_AIM OF THE TASK_. Return exactly the lines below, starting with the one that has "- [x] To pause" and going on through the one that has "isolate in Dart.".

Top of DATA RECORDS

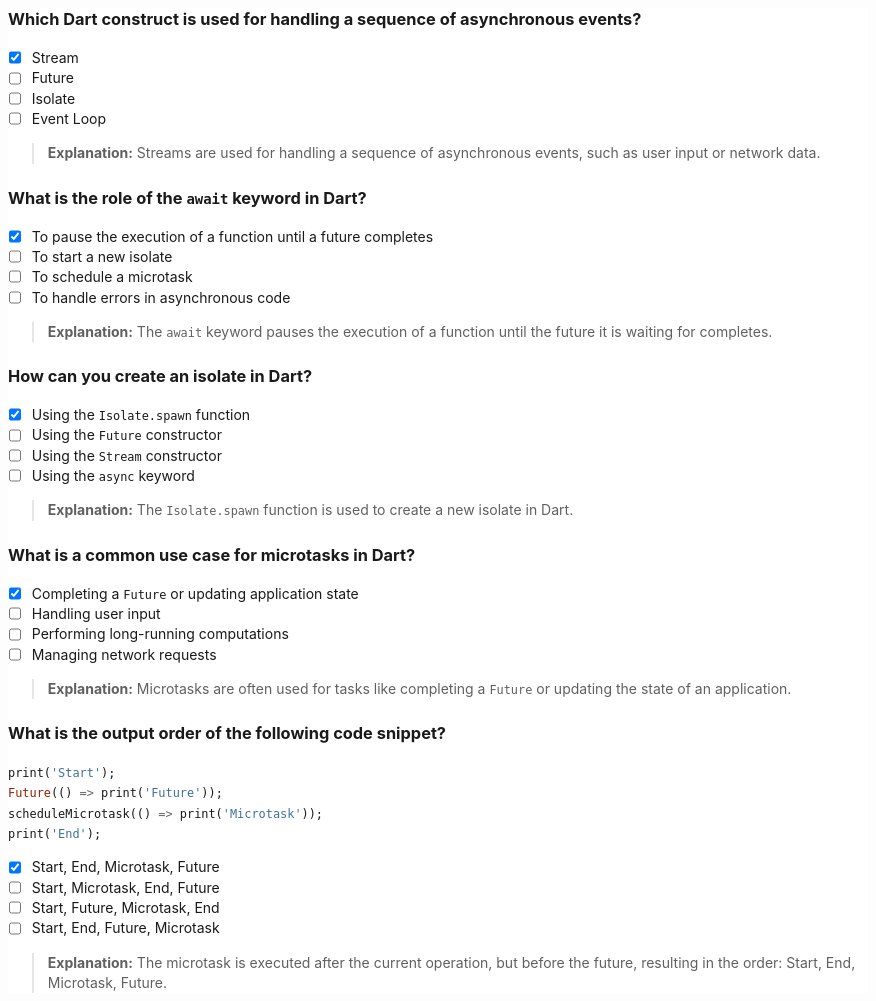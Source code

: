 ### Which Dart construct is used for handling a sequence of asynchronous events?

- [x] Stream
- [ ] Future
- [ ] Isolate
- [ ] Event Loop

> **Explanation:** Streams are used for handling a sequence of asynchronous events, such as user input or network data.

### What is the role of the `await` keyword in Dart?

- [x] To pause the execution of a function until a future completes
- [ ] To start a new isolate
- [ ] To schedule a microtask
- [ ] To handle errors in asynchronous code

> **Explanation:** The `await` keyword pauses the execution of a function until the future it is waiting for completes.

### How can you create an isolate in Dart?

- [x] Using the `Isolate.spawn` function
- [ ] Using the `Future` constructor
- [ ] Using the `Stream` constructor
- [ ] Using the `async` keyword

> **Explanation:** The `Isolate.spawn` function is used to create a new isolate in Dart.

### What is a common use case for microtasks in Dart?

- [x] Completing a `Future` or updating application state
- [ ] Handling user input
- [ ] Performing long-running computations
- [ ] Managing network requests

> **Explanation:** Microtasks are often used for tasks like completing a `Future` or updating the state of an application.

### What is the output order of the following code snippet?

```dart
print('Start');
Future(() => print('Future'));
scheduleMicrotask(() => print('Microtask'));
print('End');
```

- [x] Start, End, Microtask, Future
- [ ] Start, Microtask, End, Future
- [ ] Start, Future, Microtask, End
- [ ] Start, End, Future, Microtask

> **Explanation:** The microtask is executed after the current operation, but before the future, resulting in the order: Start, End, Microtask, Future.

Bottom of DATA RECORDS
Top of DATA RECORDS

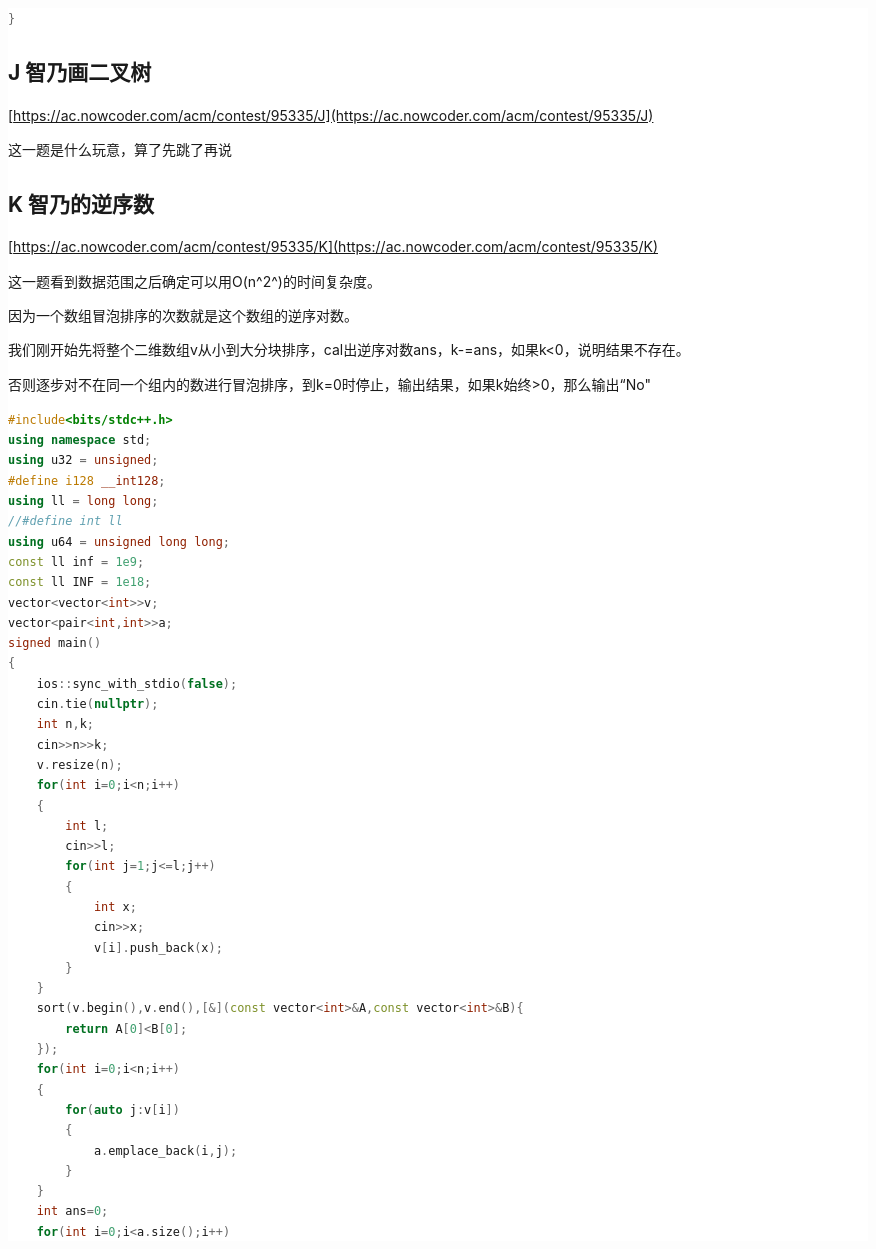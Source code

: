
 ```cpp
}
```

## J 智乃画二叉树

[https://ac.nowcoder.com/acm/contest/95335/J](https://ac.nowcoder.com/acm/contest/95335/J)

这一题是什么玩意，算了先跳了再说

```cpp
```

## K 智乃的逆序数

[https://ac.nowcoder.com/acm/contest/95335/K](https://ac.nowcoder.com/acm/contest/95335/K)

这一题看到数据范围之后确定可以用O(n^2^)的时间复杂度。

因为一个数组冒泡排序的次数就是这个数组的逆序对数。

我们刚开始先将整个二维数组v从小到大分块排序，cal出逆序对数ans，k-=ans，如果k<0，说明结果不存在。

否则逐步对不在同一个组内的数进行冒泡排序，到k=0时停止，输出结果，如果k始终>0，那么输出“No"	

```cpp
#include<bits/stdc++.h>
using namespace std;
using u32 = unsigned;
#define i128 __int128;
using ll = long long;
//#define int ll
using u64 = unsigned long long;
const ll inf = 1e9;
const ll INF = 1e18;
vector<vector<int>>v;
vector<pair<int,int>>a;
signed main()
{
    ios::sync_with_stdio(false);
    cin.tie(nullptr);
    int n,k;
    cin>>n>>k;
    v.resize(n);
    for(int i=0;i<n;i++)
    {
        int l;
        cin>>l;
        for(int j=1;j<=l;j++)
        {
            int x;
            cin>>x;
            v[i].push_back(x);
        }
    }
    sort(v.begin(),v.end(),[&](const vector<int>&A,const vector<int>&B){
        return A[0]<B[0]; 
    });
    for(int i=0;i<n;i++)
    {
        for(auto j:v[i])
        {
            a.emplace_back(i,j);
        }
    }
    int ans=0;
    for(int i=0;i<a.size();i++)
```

Bottom of DATA RECORDS

_TASK RESPONSE_.
- [x] To pause the execution of a function until a future completes
- [ ] To start a new isolate
- [ ] To schedule a microtask
- [ ] To handle errors in asynchronous code

> **Explanation:** The `await` keyword pauses the execution of a function until the future it is waiting for completes.

### How can you create an isolate in Dart?

- [x] Using the `Isolate.spawn` function
- [ ] Using the `Future` constructor
- [ ] Using the `Stream` constructor
- [ ] Using the `async` keyword

> **Explanation:** The `Isolate.spawn` function is used to create a new isolate in Dart.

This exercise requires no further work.